Ma dovrete trovare 20 miliardi oppure no?
«Definire le cifre del 2015 è prematuro. Iniziamo col dire che non ci sarà manovra correttiva quest’anno, con buona pace dei Brunetta & company. Abbiamo un impegno di ridurre le spese di 16 miliardi, che vuol dire di circa il 2% della spesa. Cercheremo di mantenerlo. In ogni caso non toccheremo le tasse: tutti i denari che servono verranno dalla riduzione della spesa. Ecco perché non mi interessa il nome del commissario alla spending, ma la sottolineatura che la spending è scelta politica — non tecnica — che dipende dalla politica».
E l’Italia non supererà il 3% nel rapporto deficit/pil?
«Assolutamente no. E non siamo nemmeno messi male. Ci sono le condizioni per uscire dalla crisi.
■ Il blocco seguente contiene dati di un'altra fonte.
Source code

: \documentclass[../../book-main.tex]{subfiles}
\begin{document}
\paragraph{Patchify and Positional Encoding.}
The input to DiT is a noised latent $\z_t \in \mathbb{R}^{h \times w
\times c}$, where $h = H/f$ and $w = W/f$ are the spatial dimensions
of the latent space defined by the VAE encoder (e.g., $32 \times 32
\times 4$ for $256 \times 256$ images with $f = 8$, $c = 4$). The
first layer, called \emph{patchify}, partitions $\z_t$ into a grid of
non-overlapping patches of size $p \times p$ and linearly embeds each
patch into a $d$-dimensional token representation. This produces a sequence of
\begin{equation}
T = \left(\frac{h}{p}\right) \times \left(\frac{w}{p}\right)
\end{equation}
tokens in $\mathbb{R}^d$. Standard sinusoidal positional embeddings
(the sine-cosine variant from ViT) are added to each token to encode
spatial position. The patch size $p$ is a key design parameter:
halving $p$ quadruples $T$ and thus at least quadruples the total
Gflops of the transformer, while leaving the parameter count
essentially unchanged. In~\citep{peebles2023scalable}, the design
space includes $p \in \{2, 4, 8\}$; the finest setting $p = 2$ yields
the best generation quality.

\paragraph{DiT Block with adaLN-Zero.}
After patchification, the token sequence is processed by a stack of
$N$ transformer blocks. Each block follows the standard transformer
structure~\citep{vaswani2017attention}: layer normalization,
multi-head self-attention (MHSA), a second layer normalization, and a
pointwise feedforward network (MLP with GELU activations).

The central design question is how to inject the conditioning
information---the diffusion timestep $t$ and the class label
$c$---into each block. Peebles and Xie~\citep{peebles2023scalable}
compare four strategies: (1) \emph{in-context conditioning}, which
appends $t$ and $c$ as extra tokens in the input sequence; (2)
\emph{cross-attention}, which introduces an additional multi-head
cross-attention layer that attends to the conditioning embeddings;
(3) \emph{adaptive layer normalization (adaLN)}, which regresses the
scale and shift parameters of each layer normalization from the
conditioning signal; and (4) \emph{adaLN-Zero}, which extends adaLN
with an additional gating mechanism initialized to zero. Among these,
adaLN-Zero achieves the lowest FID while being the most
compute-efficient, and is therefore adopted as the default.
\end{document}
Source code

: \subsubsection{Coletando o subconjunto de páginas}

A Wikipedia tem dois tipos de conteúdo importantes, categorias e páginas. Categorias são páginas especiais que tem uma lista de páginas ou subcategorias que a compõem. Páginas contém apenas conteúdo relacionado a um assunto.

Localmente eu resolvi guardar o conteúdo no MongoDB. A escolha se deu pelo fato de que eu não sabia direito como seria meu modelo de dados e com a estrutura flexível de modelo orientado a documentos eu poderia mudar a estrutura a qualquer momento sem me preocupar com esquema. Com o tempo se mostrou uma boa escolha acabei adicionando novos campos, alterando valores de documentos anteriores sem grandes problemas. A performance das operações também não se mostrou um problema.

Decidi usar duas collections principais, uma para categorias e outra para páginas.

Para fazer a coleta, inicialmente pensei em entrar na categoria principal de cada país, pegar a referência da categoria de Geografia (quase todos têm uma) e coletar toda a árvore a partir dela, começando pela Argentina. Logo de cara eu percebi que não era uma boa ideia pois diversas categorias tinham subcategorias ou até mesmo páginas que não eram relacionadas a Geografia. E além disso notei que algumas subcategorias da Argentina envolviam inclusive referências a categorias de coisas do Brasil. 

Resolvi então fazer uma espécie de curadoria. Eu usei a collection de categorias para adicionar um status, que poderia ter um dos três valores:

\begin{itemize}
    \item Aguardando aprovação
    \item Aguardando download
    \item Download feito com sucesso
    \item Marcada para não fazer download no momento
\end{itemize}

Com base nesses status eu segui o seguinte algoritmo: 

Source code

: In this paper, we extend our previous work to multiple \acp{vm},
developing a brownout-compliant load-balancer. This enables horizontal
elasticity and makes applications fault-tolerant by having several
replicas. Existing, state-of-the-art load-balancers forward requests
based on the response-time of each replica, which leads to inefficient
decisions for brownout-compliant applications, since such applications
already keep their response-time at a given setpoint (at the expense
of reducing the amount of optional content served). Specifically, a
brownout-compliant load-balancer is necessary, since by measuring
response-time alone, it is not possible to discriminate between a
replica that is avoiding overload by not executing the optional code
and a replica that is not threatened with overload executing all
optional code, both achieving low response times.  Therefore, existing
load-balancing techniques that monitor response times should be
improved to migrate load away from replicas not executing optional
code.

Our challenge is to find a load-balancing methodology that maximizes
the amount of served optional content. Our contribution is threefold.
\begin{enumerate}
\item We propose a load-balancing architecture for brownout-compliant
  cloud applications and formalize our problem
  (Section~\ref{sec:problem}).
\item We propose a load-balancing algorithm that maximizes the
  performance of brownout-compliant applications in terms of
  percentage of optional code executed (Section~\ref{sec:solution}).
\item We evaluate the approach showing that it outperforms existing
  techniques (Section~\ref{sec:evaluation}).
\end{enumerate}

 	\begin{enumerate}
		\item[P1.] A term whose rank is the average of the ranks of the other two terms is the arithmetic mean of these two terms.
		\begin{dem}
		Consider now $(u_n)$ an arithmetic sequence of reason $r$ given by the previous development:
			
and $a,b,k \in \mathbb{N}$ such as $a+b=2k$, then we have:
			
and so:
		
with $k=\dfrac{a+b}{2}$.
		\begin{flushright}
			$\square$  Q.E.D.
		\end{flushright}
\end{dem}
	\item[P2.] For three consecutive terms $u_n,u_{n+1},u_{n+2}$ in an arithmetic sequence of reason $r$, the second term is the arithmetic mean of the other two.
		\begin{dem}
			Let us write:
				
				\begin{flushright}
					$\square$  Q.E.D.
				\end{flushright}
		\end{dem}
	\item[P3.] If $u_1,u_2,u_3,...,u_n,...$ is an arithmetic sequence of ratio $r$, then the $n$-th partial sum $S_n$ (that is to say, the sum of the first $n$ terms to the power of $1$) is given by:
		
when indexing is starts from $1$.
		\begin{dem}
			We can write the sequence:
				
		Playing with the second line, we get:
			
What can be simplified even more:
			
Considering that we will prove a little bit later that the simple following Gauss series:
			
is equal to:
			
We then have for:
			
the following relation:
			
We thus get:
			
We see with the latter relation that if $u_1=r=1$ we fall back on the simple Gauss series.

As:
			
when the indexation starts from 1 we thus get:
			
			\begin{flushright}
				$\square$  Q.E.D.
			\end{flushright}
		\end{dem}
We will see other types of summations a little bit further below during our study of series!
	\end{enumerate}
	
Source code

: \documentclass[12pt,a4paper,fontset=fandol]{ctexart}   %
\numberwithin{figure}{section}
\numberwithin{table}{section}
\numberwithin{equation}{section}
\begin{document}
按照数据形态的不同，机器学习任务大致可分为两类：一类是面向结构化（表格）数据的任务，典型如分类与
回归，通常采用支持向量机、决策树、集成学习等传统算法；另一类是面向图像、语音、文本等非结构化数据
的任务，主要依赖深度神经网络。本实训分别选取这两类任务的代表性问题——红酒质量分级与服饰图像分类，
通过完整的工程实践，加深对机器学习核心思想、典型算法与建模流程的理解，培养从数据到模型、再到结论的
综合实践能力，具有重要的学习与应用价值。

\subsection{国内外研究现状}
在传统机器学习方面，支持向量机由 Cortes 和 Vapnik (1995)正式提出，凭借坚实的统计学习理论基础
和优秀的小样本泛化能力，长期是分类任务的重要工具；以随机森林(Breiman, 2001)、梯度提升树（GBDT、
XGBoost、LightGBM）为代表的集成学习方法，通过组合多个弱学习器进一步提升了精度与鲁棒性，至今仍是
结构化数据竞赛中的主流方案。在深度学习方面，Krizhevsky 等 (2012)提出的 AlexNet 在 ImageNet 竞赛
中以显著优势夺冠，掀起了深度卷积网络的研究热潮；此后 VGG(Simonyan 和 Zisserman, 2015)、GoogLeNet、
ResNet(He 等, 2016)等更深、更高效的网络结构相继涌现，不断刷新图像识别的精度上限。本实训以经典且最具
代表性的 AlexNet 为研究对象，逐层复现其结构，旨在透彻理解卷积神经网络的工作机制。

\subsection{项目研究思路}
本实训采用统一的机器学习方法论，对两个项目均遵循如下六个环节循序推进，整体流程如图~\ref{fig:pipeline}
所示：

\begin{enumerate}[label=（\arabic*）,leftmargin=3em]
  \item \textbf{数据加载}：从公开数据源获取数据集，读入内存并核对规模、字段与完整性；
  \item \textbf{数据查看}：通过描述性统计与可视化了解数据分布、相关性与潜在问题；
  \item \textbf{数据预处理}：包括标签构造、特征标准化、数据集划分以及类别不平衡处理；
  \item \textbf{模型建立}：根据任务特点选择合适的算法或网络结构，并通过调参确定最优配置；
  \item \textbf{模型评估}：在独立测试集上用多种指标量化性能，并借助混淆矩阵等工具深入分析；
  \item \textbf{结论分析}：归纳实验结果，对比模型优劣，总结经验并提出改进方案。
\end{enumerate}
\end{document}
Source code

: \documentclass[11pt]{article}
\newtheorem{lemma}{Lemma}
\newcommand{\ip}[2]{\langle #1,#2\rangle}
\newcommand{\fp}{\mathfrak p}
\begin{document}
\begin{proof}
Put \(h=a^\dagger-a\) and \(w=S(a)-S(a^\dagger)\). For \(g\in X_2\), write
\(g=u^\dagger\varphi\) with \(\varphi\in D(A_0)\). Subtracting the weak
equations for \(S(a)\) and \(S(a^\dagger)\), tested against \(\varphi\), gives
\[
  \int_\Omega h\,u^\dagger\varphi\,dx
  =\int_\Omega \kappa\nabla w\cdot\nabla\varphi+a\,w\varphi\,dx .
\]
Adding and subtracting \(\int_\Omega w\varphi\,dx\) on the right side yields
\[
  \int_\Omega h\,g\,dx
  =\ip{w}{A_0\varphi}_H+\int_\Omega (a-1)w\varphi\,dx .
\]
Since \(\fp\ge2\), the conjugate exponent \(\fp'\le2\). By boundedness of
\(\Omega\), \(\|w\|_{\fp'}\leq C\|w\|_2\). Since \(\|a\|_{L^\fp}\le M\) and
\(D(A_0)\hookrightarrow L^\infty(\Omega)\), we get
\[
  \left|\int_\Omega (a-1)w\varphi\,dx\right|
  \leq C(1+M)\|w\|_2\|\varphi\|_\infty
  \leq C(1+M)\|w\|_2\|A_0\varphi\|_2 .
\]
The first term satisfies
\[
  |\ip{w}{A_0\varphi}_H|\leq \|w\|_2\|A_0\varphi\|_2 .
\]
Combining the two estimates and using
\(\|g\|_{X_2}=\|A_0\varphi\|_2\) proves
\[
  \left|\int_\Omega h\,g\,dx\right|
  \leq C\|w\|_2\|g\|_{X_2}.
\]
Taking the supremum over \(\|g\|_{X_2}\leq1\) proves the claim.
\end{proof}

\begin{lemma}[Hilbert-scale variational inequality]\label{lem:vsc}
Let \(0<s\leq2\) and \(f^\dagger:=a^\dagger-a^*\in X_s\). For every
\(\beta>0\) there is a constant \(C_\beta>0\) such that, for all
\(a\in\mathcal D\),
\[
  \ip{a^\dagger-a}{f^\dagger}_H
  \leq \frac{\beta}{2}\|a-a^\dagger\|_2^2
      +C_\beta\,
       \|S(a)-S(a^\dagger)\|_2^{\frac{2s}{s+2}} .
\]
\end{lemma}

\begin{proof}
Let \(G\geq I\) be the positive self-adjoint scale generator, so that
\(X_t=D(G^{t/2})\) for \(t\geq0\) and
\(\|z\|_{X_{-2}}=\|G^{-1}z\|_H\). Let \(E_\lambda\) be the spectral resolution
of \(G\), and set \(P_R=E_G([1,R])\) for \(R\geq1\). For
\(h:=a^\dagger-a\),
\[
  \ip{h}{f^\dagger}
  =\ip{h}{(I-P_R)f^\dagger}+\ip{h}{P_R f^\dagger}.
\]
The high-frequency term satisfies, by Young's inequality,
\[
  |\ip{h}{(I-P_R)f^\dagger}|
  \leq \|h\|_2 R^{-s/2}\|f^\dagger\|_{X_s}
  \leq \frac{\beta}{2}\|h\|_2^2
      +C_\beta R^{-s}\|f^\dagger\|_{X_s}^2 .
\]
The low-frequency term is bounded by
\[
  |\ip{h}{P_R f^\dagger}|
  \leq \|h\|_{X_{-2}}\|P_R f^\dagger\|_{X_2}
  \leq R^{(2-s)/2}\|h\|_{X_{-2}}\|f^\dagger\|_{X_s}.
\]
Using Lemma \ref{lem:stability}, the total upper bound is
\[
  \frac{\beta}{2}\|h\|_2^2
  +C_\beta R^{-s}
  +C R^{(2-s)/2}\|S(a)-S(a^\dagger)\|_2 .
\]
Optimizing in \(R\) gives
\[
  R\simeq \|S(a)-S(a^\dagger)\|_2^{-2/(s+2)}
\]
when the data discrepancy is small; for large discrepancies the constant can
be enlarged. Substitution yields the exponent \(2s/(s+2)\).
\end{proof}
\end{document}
Io definisco gufi non quelli che parlano male di me: chi parla male di me o mi critica mi aiuta, spronandomi a fare meglio. I gufi sono quelli che criticano l’Italia e sperano che non ce la faccia. Ci sono i gufi professore, i gufi brontoloni, i gufi indovini. Anche se questi ultimi dopo il 25 maggio parlano di meno. Ma basta con questo clima di rassegnazione. I cittadini hanno ancora voglia di crederci. E io non mollo di un millimetro».
Va bene. Però lei deve rispondere anche ai numeri e a chi le fa notare che la crescita ormai s’avvia verso lo zero. Che gli 80 euro non hanno fatto ripartire i consumi, che probabilmente nel 2015 dovrà superare la soglia dell’1,8 nel rapporto deficit/pil fissato dal suo Def.
«Come sarà l’Italia a fine anno lo vedremo. A chi dice che gli 80 euro non hanno rilanciato i consumi, rispondo di aspettare i risultati consolidati. Ma si tratta di un fatto di giustizia sociale, il più grande aumento salariale degli ultimi anni. La crescita è negativa da tempo. Avviandosi verso lo zero darebbe segnali di miglioramento. Comunque per me il metro chiave è il numero degli occupati. Anche questo mese più cinquantamila. Ma non basta».
Ma il prossimo anno supereremo l’1,8% nel rapporto deficit pil?
«Dipende da come va. Ma di certo staremo sotto il 3%».
Non è che ci ritroviamo la Troika?
«Non in Italia. La Troika è la negazione della politica»
Molti dicono che con il rapporto con il ministro Padoan va malissimo.
«Non me ne sono accorto. Credo neanche lui».